Tuesday, September 7, 2010

Does Giannoulias want military veneer?

It strikes me as a bit odd that Democratic Senate hopeful Alexi Giannoulias is so eager these days to campaign with people of military backgrounds.

Last week, he made an appearance in Chicago with retired General Wesley Clark, while on Tuesday he is scheduled to make appearances in Chicago and Champaign with Tammy Duckworth – an assistant secretary with the Veterans Affairs administration who also was once director of the Illinois Department of Veterans Affairs.

MY GUESS IS that he wants to smack down those people who want to criticize him for the fact that in his short life, he never served in any branch of the military.

In fact, the people with too much free time on their hands have in recent weeks been peddling a story that claims Giannoulias – who after finishing college in the United States went to Greece to play professional basketball – somehow dodged a legal obligation to serve time in the army in that nation.

Not that I think the people who want to believe this trite talk really care whether or not he ever served in the Greek army. They just want to enhance the image that Democrats don’t serve in the military, and therefore are opposed to it.

It’s trash talk that deserves to be dumped in the waste basket of life.

BUT THE SUDDEN interest in appearing with people who have devoted their lives to the U.S. military makes me wonder if Giannoulias is taking this kind of rhetoric seriously. I’d hope not, because it is a battle he can’t win.

In fact, about the only way a political candidate of the Democratic Party can deal with this “issue” is to turn it into a non-issue. Ignore it. Let it go away. Because in the end, it really doesn’t matter.

Now I will be the first to admit that neither I nor my brother served in the military. Although we have cousins who did. I also remember the last time I saw an old childhood friend, much of our “catching-up” conversation centered around his oldest son, who was then in the army.

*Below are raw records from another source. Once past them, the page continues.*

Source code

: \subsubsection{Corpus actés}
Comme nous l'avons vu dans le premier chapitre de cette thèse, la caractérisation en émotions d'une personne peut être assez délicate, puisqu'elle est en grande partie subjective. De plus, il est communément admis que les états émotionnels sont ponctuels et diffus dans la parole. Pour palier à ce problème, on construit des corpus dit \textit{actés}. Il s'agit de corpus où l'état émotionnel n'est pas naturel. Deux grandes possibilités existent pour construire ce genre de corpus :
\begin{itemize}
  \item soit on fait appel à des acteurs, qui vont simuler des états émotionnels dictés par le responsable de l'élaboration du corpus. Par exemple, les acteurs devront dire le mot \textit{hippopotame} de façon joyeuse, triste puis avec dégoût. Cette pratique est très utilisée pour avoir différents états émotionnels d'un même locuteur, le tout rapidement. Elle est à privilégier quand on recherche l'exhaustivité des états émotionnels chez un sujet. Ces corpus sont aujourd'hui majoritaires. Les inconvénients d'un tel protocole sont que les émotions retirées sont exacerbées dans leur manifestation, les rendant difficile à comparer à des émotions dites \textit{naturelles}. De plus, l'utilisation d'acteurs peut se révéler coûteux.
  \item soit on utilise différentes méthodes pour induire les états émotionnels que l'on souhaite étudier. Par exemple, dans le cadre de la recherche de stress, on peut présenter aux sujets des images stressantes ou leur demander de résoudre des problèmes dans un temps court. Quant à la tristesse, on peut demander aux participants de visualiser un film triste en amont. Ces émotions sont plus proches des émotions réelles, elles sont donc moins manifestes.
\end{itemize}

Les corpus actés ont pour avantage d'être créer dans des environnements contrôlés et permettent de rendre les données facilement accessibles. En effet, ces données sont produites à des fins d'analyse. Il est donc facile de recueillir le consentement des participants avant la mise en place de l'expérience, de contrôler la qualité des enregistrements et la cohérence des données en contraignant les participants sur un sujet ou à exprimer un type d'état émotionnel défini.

So I appreciate that some people take this seriously. I also realize that for some people (such as one of my cousins who served five years in the Army, including a few months in Kuwait during the Gulf War of the early 1990s), military service is probably their best option for getting ahead in life.

I’M NOT ANTI-military. But I am anti- the idea that it should somehow be a requirement for any sort of advancement in public life. If anything, we probably need a healthy mixture of people in electoral politics who have both served and NOT served in a military uniform of sorts.

The reality of this issue is that perception is everything. Republican candidates get the perception that they are pro-military, and that the Democrats are the opposition to that view. There is little that can be done to change that.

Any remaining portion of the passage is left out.